Tuesday, January 18, 2011

Valentine's Day Printables

Just in time for Valentine's Day planning, I have created two printable card sets with an adorable dolly sketch: one in pink and the other in red. Print away! Remember, these are for personal use only!

You can download the pink cards or red cards.

Thursday, January 13, 2011


Winnie is my absolute favorite doll so far. She is a little witch that I made for Halloween, named for Bette Midler's character in the film Hocus Pocus. From her little witch hat, to her pumpkin, broom, and cat grin buttons, she is perfect. Plus, I love her purple hair and green skin!


Quinn was a bit of a breakthrough for me. I finally understood the best way to do yarn hair while I was working on her. I just love the way her hair turned out and her little face is so sweet!


I made Flora the same week as Victoria. It was fun to try braids for her hair. Of course I had to give her some flower accessories, including a pocket with daisies and a packet of seeds.
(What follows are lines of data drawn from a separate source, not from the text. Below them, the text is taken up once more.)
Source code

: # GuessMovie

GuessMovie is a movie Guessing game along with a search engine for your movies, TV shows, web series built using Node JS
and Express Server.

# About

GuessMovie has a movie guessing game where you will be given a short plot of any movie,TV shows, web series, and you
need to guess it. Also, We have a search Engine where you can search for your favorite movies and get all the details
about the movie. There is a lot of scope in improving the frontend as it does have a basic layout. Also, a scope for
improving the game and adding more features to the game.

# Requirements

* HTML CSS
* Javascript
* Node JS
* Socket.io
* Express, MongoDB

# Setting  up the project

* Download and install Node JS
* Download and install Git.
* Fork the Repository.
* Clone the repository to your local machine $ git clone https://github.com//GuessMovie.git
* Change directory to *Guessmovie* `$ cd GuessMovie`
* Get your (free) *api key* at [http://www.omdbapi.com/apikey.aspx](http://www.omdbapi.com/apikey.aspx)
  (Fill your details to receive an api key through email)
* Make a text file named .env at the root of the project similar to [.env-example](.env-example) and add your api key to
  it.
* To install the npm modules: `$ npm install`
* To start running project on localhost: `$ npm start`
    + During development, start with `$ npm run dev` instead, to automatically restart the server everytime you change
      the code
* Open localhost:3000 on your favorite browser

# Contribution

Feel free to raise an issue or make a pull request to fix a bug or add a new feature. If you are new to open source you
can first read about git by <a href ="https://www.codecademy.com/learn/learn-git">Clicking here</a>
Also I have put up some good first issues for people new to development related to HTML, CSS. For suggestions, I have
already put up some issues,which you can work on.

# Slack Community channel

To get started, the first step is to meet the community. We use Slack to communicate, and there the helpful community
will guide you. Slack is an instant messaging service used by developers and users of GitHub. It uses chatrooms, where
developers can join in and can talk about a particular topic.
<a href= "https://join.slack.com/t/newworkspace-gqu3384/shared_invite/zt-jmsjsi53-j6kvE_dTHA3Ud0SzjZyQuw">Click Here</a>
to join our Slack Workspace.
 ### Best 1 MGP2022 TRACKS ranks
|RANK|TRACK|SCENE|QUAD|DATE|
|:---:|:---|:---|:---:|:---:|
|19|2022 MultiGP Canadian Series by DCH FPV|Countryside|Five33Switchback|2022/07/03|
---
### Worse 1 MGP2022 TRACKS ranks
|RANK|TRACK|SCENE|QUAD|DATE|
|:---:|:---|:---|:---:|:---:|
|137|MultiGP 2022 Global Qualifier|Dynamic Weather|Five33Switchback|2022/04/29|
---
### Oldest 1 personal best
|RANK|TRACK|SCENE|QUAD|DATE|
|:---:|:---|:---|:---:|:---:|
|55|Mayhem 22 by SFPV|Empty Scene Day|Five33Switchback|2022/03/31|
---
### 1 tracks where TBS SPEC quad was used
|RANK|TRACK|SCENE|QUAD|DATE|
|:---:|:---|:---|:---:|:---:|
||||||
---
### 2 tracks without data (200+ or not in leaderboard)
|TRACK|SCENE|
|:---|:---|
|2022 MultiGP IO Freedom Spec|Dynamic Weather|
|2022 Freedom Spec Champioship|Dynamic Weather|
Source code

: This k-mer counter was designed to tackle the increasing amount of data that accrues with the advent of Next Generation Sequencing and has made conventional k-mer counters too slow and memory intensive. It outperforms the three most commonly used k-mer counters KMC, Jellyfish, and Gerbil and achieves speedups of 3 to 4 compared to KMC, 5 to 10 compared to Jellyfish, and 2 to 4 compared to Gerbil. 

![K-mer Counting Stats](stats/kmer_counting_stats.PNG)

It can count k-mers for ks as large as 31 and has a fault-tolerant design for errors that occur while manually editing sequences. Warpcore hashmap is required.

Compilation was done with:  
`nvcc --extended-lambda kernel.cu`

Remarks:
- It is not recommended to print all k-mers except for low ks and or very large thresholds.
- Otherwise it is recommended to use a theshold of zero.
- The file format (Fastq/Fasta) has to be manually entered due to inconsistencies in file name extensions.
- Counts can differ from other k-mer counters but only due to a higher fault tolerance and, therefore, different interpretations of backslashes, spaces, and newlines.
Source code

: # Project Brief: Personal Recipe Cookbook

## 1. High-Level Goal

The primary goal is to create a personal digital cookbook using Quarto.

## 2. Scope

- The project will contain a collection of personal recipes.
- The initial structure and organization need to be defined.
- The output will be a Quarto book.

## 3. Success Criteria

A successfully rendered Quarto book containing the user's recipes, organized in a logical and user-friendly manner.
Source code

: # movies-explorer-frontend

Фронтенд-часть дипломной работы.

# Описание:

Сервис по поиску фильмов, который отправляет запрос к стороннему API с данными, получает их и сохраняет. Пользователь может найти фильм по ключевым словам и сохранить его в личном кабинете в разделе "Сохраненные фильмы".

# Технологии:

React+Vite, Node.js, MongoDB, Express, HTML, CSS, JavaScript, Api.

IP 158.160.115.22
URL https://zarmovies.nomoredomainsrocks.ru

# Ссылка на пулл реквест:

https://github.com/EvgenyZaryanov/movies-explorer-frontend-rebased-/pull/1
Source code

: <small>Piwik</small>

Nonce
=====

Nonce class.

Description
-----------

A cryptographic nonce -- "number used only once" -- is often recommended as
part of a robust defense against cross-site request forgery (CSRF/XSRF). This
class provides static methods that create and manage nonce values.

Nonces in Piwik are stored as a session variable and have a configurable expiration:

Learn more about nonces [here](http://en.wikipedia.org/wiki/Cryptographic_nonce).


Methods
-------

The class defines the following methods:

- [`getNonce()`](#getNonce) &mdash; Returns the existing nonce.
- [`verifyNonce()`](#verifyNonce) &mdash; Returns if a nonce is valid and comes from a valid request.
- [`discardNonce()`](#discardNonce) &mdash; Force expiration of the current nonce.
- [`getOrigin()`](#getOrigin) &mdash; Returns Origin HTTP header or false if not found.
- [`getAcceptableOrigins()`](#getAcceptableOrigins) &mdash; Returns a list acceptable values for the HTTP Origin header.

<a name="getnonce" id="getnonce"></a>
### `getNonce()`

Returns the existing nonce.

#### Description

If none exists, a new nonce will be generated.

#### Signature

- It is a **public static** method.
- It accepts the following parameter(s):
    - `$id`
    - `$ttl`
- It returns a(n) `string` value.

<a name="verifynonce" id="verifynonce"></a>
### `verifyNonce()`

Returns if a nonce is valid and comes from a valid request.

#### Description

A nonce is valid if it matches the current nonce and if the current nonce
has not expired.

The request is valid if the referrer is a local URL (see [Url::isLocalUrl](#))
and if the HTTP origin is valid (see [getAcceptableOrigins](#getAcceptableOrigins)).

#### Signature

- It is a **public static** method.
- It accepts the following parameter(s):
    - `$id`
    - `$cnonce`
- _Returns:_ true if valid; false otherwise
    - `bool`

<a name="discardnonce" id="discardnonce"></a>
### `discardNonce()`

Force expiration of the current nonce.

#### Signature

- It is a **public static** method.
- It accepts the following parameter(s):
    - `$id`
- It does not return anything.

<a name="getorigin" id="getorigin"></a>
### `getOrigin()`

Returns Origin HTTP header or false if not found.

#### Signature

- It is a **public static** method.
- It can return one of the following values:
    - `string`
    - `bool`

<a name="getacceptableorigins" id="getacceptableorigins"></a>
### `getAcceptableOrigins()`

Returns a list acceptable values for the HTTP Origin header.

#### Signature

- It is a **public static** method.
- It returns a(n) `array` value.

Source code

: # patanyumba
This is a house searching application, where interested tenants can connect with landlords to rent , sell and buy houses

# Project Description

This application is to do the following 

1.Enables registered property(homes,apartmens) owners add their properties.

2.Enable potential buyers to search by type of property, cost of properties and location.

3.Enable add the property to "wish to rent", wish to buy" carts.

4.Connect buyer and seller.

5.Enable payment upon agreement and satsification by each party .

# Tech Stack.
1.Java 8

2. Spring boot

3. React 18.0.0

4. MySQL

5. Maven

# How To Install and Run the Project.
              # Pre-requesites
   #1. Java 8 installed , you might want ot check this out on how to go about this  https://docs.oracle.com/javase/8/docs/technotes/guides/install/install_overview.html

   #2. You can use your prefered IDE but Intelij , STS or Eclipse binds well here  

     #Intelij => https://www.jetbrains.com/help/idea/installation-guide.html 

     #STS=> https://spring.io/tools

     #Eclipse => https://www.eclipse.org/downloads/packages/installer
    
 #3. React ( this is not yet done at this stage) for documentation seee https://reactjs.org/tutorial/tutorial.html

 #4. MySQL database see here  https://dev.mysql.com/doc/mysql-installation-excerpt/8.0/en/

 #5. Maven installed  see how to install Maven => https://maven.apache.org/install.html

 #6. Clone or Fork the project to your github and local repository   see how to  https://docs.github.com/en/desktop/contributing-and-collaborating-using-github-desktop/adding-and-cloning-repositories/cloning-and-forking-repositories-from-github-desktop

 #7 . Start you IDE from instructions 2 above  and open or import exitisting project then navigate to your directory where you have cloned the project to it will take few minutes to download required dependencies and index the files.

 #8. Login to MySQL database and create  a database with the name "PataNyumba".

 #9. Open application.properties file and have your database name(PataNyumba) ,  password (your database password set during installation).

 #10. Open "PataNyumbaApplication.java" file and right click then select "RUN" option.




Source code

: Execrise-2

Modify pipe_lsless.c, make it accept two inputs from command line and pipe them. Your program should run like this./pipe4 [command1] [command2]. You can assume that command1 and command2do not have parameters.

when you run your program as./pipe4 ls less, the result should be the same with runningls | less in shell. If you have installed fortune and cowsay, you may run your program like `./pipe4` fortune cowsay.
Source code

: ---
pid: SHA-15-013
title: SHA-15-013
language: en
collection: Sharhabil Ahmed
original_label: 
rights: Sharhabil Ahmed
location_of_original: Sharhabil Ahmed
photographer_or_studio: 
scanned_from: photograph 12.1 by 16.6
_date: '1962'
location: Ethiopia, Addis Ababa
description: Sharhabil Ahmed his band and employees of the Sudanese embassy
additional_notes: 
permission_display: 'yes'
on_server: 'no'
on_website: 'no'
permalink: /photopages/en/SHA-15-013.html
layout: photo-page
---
Victoria was probably the second or third doll that I made. I used scraps for her outfit, tights, and jump rope. Her face is hand painted. She has freckles, although they appear to look more like chicken pox. I was excited after making Victoria because I could see that my skills were improving.

Monday, January 10, 2011

Making Dolls

When I was about 16, I started teaching myself to sew. I remember making simple projects before that, in Girl Scouts and Daycare, but no one in my immediate family owned a sewing machine. My grandparents let me borrow my Great Grandma Lillian's machine, and one day on the internet, I stumbled across a treasure trove of free sewing patterns at Craftster.org. My favorite first sewing projects were tote bags and purses. Slowly I progessed into other projects, including a quilt for my nephew. By far, my favorite project has been making toys.
The first time that I made a doll, I just started cutting and sewing from an idea off the top of my head and using the materials I had on hand. I even tried to sew her hair onto her head with the sewing machine. Needless to say, she didn't turn out so good. She's a funny looking girl with blue fleece skin and black yarn hair with bald spots.
After that I purchased patterns online for dolls that looked like they would be so cute, but mine never turned out quite as good as the originals pictured. Everything changed when I started to sketch my own ideas and draw patterns for myself. I learned that I can't sew dolls off the cuff because if I don't know where I'm headed, the doll ends up all over the place. I learned that I can't be satisfied with making dolls from other people's patterns, because I don't like the finished project. The best method for me, is to carefully plan each doll, and then sew from a pattern that I have created. That way all the arms and legs match, and my hand sewn hair looks adorable instead of wonky.
One example of bringing a doll to life from sketch to stuffing is the doll I made for a family member. "Lee" is a ladybug dancer doll.
I started by making a simple sketch and choosing fabrics for the doll. I thought about accessories and made notes about what to include.

I cut out a simple pattern and then cut the fabrics.
I machine sewed her body, wings, and tutu, but I hand stitched her face, hair, and antennae.

Since then, I've made several dolls by planning each one out and they get better and better each time. I put a lot of love into each one, and they are special because they are all one of a kind.